On 21 October 2024, the European Broadcasting Union (EBU) announced that Eurovision Young Musicians 2026 would take place in Yerevan, the capital city of Armenia. The announcement came after the Public Television Company of Armenia (AMPTV) made a return to the contest in 2024, marking its first participation in the contest in twelve years. This was the first time that Eurovision Young Musicians was hosted in Armenia, as well as the first Eurovision event held in the country since the Junior Eurovision Song Contest 2022.

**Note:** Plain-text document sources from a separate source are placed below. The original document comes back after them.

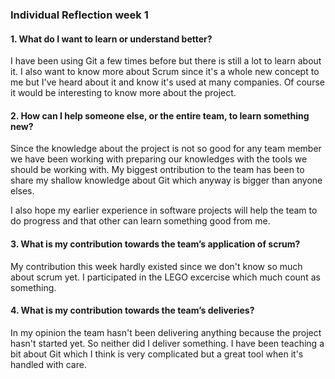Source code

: ### Individual Reflection week 1

#### 1. What do I want to learn or understand better?
I have been using Git a few times before but there is still a lot to learn about it. I also want to know more about Scrum since it's a whole new concept to me but I've heard about it and know it's used at many companies. Of course it would be interesting to know more about the project.

#### 2. How can I help someone else, or the entire team, to learn something new?
Since the knowledge about the project is not so good for any team member we have been working with preparing our knowledges with the tools we should be working with. My biggest ontribution to the team has been to share my shallow knowledge about Git which anyway is bigger than anyone elses.

I also hope my earlier experience in software projects will help the team to do progress and that other can learn something good from me.

#### 3. What is my contribution towards the team’s application of scrum?

My contribution this week hardly existed since we don't know so much about scrum yet. I participated in the LEGO excercise which much count as something.

#### 4. What is my contribution towards the team’s deliveries?

In my opinion the team hasn't been delivering anything because the project hasn't started yet. So neither did I deliver something. I have been teaching a bit about Git which I think is very complicated but a great tool when it's handled with care. 
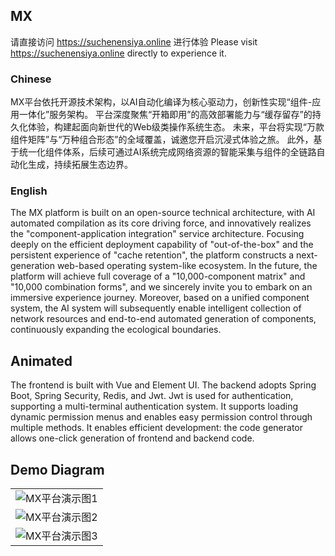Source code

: ## MX

请直接访问 https://suchenensiya.online 进行体验 
Please visit https://suchenensiya.online directly to experience it.

### Chinese
MX平台依托开源技术架构，以AI自动化编译为核心驱动力，创新性实现“组件-应用一体化”服务架构。
平台深度聚焦“开箱即用”的高效部署能力与“缓存留存”的持久化体验，构建起面向新世代的Web级类操作系统生态。
未来，平台将实现“万款组件矩阵”与“万种组合形态”的全域覆盖，诚邀您开启沉浸式体验之旅。
此外，基于统一化组件体系，后续可通过AI系统完成网络资源的智能采集与组件的全链路自动化生成，持续拓展生态边界。

### English
The MX platform is built on an open-source technical architecture, 
with AI automated compilation as its core driving force, and innovatively realizes the "component-application integration" service architecture. 
Focusing deeply on the efficient deployment capability of "out-of-the-box" and the persistent experience of "cache retention", 
the platform constructs a next-generation web-based operating system-like ecosystem. 
In the future, the platform will achieve full coverage of a "10,000-component matrix" and "10,000 combination forms", and we sincerely invite you to embark on an immersive experience journey. Moreover, 
based on a unified component system, the AI system will subsequently enable intelligent collection of network resources and end-to-end automated generation of components, continuously expanding the ecological boundaries.


## Animated
The frontend is built with Vue and Element UI.
The backend adopts Spring Boot, Spring Security, Redis, and Jwt.
Jwt is used for authentication, supporting a multi-terminal authentication system.
It supports loading dynamic permission menus and enables easy permission control through multiple methods.
It enables efficient development: the code generator allows one-click generation of frontend and backend code.


## Demo Diagram
<table >
  <!-- border="0" 隐藏边框，width="100%" 占满容器，cellpadding="10" 给图片加内边距 -->
  <tr>
    <td align="center"> <!-- 单元格内容居中 -->
      <img src="https://newpandafamily.com/images/mx/mx1.png" alt="MX平台演示图1" style="max-width:100%; height:auto;">
      <!-- alt: 无障碍替代文本；style: 图片自适应容器，避免溢出 -->
    </td>
  </tr>
  <tr>
    <td align="center">
      <img src="https://newpandafamily.com/images/mx/mx5.png" alt="MX平台演示图2" style="max-width:100%; height:auto;">
    </td>
  </tr>
  <tr>
    <td align="center">
      <img src="https://newpandafamily.com/images/mx/mx3.png" alt="MX平台演示图3" style="max-width:100%; height:auto;">
    </td>
  </tr>
</table>
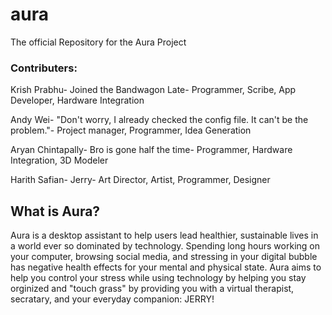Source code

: # aura
The official Repository for the Aura Project

### Contributers:

Krish Prabhu- Joined the Bandwagon Late- Programmer, Scribe, App Developer, Hardware Integration

Andy Wei- "Don't worry, I already checked the config file. It can't be the problem."- Project manager, Programmer, Idea Generation 

Aryan Chintapally- Bro is gone half the time- Programmer, Hardware Integration, 3D Modeler

Harith Safian- Jerry- Art Director, Artist, Programmer, Designer

## What is Aura?
Aura is a desktop assistant to help users lead healthier, sustainable lives in a world ever so dominated by technology.
Spending long hours working on your computer, browsing social media, and stressing in your digital bubble has negative health effects for your mental and physical state. Aura aims to help you control your stress while using technology by helping you stay orginized and "touch grass" by providing you with a virtual therapist, secratary, and your everyday companion: JERRY!
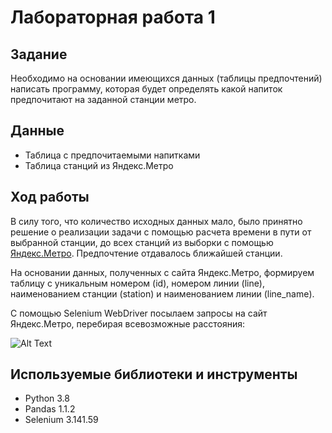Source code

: # Лабораторная работа 1
## Задание
Необходимо на основании имеющихся данных (таблицы предпочтений) написать программу, которая будет определять какой напиток предпочитают на заданной станции метро.

## Данные
- Таблица с предпочитаемыми напитками
- Таблица станций из Яндекс.Метро

## Ход работы
В силу того, что количество исходных данных мало, было принятно решение о реализации задачи с помощью расчета времени в пути от выбранной станции, до всех станций из выборки с помощью [Яндекс.Метро](https://yandex.ru/metro/moscow?from={start}&to={stop}&route=0/). Предпочтение отдавалось ближайшей станции.

На основании данных, полученных с сайта Яндекс.Метро, формируем таблицу с уникальным номером (id), номером линии (line), наименованием станции (station) и наименованием линии (line_name).

С помощью Selenium WebDriver посылаем запросы на сайт Яндекс.Метро, перебирая всевозможные расстояния:

![Alt Text](https://media.giphy.com/media/6JdbAMZtQGwZVNwMJN/giphy.gif)


## Используемые библиотеки и инструменты
- Python 3.8
- Pandas 1.1.2
- Selenium 3.141.59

In March 2026, Radio Television of Serbia (RTS) reported that the contest would take place in the Yerevan Opera Theatre, officially known as the Alexander Spendiaryan National Academic Opera and Ballet Theatre. The contest was held during the year marking the 100th anniversary of the Yerevan Opera Theatre building. Screens were installed outside the venue in order to broadcast the concert live, allowing larger audiences to follow the event from public viewing areas.

== Format==
The contest took place on 6 June 2026, accompanied by the Armenian Philharmonic Orchestra and the Symphony Orchestra of the Yerevan Opera Theatre. Soviet Armenian composer Aram Khachaturian was celebrated during the event, which was held on his birthday and featured several of his pieces throughout the show. During each performance, works of art from the represented country were displayed on screen in the background. The winner received the contest trophy and an invitation to perform with the Armenian National Philharmonic Orchestra during the 2026–2027 concert season. It was reported that the Armenian government had allocated about ֏665 million (USD$1.6 million) to cover organisational, technical and production costs related to hosting the event.

=== Visual design===
The competition’s branding is inspired by Armenian painter Minas Avetisyan's "Jajur". A slogan was introduced for the first time and was revealed as Armenia: Where Classical Music Unites.

===Presenters===
On 2 June 2026, AMPTV announced that television presenters Hamlet Arakelyan and Hrachuhi Utmazyan would be the hosts of the twenty-second edition of the competition. Arakelyan and Utmazyan are known for being the Armenian commentators for the Eurovision Song Contest.

===Interval act===
Titled "A Second, That’s 40 Minutes", the interval act combined symphonic music, ballet dancing, acrobatics and visual effects through emblematic works by Khachaturian such as Spartacus, Gayane and Masquerade Suite.

===Jury members===
The jurors of the competition were first announced on 12 May 2026 during a press conference held in Yerevan that was attended by Hovhannes Movsisyan, the executive director of the host broadcaster, and the Minister of Education, Science, Culture and Sports, Zhanna Andreasyan. The jury consisted of:

- Roman Simović (chair), conductor of the London Symphony Orchestra
- Armenian cellist Narek Hakhnazaryan
- German conductor Julien Salemkour
- Spanish flutist Eduard Belmar.

== Participants and results ==
As was the case in 2024, the EBU's senior project manager and official representative for Eurovision Young Musicians Amelie Rossignol-Farjon announced that a maximum of eleven countries may participate in the contest. The EBU justified this step in order to maintain the presentation schedule and the event’s duration. There is space for ten broadcasters from other countries alongside the host country's broadcaster. However, in January 2026, it was revealed that the EBU was considering expanding the number of participants to twelve.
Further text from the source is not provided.